» About this task
The answer is a number and nothing else: the count of lines in these entries containing the word "registration".
==================================================
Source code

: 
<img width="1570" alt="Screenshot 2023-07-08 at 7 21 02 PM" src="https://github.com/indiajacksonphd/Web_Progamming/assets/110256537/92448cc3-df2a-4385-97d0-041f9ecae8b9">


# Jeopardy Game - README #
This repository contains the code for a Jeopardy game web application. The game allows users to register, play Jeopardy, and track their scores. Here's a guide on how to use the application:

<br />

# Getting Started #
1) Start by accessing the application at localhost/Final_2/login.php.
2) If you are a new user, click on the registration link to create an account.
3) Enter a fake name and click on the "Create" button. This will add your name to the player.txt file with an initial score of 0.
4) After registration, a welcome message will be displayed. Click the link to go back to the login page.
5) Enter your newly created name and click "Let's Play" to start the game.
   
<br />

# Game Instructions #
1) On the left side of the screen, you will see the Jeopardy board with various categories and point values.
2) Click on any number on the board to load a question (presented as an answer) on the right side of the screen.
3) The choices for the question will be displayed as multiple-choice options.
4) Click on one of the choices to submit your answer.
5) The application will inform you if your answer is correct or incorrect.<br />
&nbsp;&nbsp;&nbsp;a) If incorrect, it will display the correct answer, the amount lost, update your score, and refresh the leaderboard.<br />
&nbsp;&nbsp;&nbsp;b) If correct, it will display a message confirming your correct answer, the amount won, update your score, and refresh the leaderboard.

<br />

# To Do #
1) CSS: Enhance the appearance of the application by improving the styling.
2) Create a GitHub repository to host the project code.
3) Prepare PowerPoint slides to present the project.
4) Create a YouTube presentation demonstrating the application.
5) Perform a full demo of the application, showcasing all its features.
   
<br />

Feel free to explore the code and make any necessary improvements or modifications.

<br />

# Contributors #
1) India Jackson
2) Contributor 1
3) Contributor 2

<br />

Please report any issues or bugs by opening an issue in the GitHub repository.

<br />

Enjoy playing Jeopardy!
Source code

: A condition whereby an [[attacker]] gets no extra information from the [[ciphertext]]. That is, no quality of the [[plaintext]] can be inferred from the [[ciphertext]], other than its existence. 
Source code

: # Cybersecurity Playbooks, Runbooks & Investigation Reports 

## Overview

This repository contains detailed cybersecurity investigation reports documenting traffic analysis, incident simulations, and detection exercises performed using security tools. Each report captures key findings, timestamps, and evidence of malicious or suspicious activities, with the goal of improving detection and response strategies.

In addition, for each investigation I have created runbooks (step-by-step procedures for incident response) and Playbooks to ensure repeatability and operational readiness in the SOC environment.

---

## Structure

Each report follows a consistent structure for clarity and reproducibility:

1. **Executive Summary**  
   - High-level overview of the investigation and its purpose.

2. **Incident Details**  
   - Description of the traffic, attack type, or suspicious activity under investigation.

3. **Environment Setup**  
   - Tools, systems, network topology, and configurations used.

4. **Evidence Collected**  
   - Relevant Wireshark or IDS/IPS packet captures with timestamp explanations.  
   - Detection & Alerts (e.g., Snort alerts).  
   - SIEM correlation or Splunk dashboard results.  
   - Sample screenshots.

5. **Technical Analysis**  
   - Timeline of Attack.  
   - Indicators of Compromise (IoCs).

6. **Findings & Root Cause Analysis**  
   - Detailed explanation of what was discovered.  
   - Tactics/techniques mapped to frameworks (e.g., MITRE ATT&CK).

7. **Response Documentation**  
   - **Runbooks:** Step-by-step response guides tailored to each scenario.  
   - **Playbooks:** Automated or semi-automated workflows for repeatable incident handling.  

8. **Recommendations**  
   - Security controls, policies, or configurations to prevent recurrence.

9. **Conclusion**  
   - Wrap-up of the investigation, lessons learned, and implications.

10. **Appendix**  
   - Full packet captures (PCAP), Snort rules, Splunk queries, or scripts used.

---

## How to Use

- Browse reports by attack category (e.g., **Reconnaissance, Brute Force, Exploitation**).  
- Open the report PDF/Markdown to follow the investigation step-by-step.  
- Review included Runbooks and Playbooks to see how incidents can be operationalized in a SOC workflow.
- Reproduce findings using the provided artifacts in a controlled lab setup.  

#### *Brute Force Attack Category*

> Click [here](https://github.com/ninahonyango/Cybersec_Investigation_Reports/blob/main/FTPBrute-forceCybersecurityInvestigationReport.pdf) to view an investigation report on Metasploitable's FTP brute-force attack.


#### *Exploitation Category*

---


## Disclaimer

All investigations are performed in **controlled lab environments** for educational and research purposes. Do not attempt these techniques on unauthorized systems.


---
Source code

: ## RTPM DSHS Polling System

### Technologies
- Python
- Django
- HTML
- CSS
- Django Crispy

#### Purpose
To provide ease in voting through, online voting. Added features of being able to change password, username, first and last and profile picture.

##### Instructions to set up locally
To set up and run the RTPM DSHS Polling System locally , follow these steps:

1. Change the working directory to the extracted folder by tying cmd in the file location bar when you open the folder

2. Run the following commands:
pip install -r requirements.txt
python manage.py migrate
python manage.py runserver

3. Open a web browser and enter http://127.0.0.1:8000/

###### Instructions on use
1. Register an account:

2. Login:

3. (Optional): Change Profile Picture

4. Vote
==================================================
» Exercise output
2